USA ’22 #15: Marshmallows and swamp ’gators

USA ’22 #15:

Tuesday 17th May 2022

One of our top priorities on our first full day on the American Queen was to get some laundry done. Since we have found hotel laundry services to be expensive everywhere except India so far, we had found out in advance when we would be able to do washing for ourselves during this trip. We then worked out approximately how many pairs of trousers/shorts and tops we would need to reach these keys points and by packing sufficient underwear accordingly [and with Robert kindly putting a pair of shoes and one of Matilda’s toiletry bag in his suitcase] Matilda could manage with a cabin luggage sized bag.

Making a ‘guesstimate’ about the size of the machines, Matilda had divided the dirty washing into a light and a dark load before we went to bed. When we woke quite early, she swiftly went up to put a load on, realised both machines were free and went to get the ’dark’ wash to put in too. She had just done this when another woman appeared and was clearly disgruntled that both machines were in use. If Matilda had been a little more awake she would have dissembled and denied that she was using both machines to avoid the disapproving looks.

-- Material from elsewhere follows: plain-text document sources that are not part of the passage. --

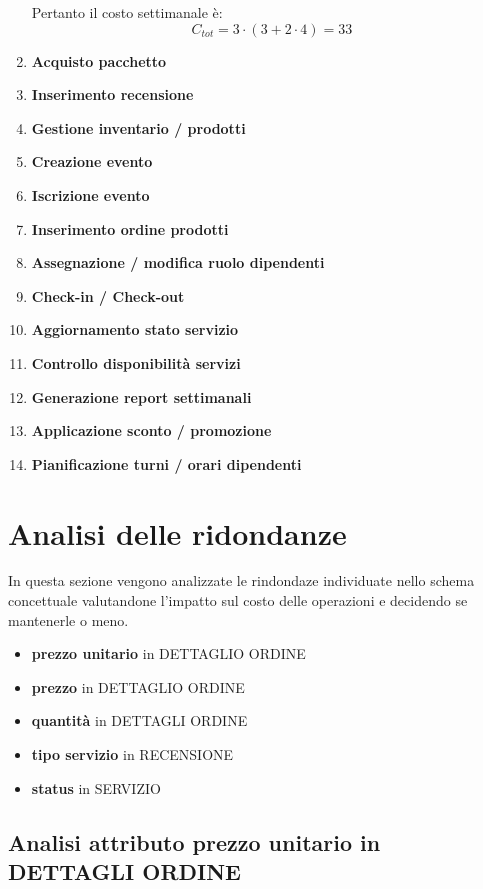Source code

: \documentclass[a4paper,12pt]{report}
\begin{document}
\begin{enumerate}
  	Pertanto il costo settimanale è:
    $$
    C_{tot} = 3 \cdot (3 + 2 \cdot 4) = 33
    $$
	\item \textbf{Acquisto pacchetto} \label{op6}
	\item \textbf{Inserimento recensione} \label{op7}
	\item \textbf{Gestione inventario / prodotti} \label{op8}
	\item \textbf{Creazione evento} \label{op9}
	\item \textbf{Iscrizione evento} \label{op10}
	\item \textbf{Inserimento ordine prodotti} \label{op11}
	\item \textbf{Assegnazione / modifica ruolo dipendenti} \label{op12}
	\item \textbf{Check-in / Check-out} \label{op13}
	\item \textbf{Aggiornamento stato servizio} \label{op14}
	\item \textbf{Controllo disponibilità servizi} \label{op15}
	\item \textbf{Generazione report settimanali} \label{op16}
	\item \textbf{Applicazione sconto / promozione} \label{op17}
	\item \textbf{Pianificazione turni / orari dipendenti} \label{op18}
\end{enumerate}

\section{Analisi delle ridondanze}
In questa sezione vengono analizzate le rindondaze individuate nello schema concettuale valutandone l'impatto sul
costo delle operazioni e decidendo se mantenerle o meno.

\begin{itemize}
	\item \textbf{prezzo unitario} in DETTAGLIO ORDINE
	\item \textbf{prezzo} in DETTAGLIO ORDINE
	\item \textbf{quantità} in DETTAGLI ORDINE
	\item \textbf{tipo servizio} in RECENSIONE
	\item \textbf{status} in SERVIZIO
\end{itemize}

\subsection{Analisi attributo prezzo unitario in DETTAGLI ORDINE}
\end{document}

However, as the woman was carrying barely an armful, Matilda felt her need was undeniably greater.

When all the laundry was clean and those items which could be tumble-dried had been, those which could not . . .

. . . had been hung strategically around our room to dry we went for another stroll around the paddle steamer.

Rather archaically it has a Gentlemen’s Card Room and a Ladies’ Parlor beyond the Mark Twain Gallery.

Mark Twain Gallery

The rocking chairs give the deck a real old world feel.

We had booked to go on an afternoon ‘Swamp Tour’ and spent some time on the Front Deck after lunch.

As Robert says, ‘This blog doesn’t write itself, you know’.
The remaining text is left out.